By: Lisa Koning - Updated: 6 Sep 2012 | comments*Discuss
What Are Key Performance Indicators?

Successful businesses have a mission; strategic objectives to help guide and shape the business and to help achieve the required results. The senior management team define a mission statement and objectives are then formulated to support the mission. The business then focuses on working as a whole to achieve these objectives.

But having objectives isn’t enough to ensure their achievement. Progress towards objectives needs to be monitored to ensure the business is still on track, and if not, remedy action can be taken.

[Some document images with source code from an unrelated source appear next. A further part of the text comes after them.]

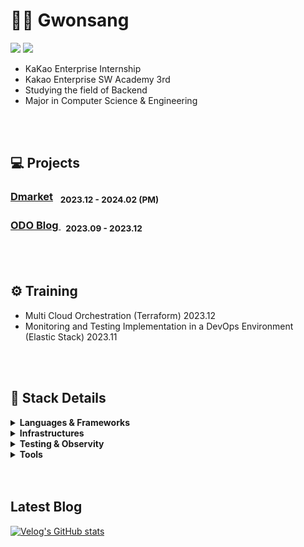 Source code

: # 👋🏻 Gwonsang
<p>
<a href="https://velog.io/@gwon477/posts" target="_blank"><img src="https://img.shields.io/badge/gwon477-20C997?style=flat-square&logo=velog&logoColor=white"/></a>
  <a href="https://www.linkedin.com/in/%EA%B6%8C%EC%83%81-%EC%96%91-b3743a250/" target="_blank"><img src="https://img.shields.io/badge/GwonsangYang-0A66C2?style=flat-square&logo=Linkedin&logoColor=white"/></a>
</p>

- KaKao Enterprise Internship
- Kakao Enterprise SW Academy 3rd
- Studying the field of Backend
- Major in Computer Science & Engineering

<br>
<br>


## 💻 Projects
<p>
<h3><a href="https://github.com/gwon477/Dmarket"> Dmarket</a> &nbsp; <sub> 2023.12 - 2024.02 (PM) </sub></h3>
<h3> <a href="https://github.com/gwon477/ODO-Blog-Service"> ODO Blog </a> &nbsp; <sub> 2023.09 - 2023.12 </sub> </h3>
</p>

<br>
<br>

## ⚙️ Training
- Multi Cloud Orchestration (Terraform) 2023.12
- Monitoring and Testing Implementation in a DevOps Environment (Elastic Stack) 2023.11

<br>
<br>

## 📝 Stack Details </h2>
  
<details>
<summary> <strong>Languages & Frameworks</strong> </summary>
  
  |Subcategory|Details|
  |:------|:---|
  |Programming Languages|Java, Python|
  |Web Frameworks|Spring Boot, Spring, NestJS|
  |Data Access|JPA, MyBatis, Prisma|
  |etc|JWT, Spring Security, Spring Batch, Spring Cloud|
  
</details>

<details>
<summary> <strong>Infrastructures</strong>  </summary>
  
  |Subcategory|Details|
  |:------|:---|
  |Cloud|AWS, KC|
  |Deploy|GitActions, Jenkins, Docker|
  |DataBase(RDB)|Mysql, MariaDB, Redis|
  |DataBase(Nosql)|MongoDB|
  
</details>
<details>
<summary> <strong>Testing & Observity</strong>  </summary>
  
  |Subcategory|Details|
  |:------|:---|
  |Testing|Junit5, JMeter|
  |Observity|Prometeus, Grafana|
  
</details>
<details>
<summary> <strong>Tools</strong>  </summary>
  
  |Subcategory|Details|
  |:------|:---|
  |Development|Intellij, VScode|
  |Collaboration|Notion, Jira, Figma, Slack, Canva|
  |Version Controll|Github|
  
</details>

<br>
<br>

<h2> Latest Blog </h2>
<div align="left">

[![Velog's GitHub stats](https://velog-readme-stats.vercel.app/api?name=eungyeole)](https://github.com/eungyeole/velog-readme-stats)
  
</div>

Key Performance Indicators, or KPIs, are the key factors that indicator the health of the business and its ability to meet its objectives and mission. Originally developed in the 1960’s, by a team at McKinsey, the concept of KPIs was to identify and monitor the factors most critical to the success of the business, and therefore giving the business the ability to build and sustain a competitive advantage.

By understanding what are the key factors for success, these can then in turn be measured. KPIs are therefore a set of metrics that a business can use to assess its likelihood of meeting its mission.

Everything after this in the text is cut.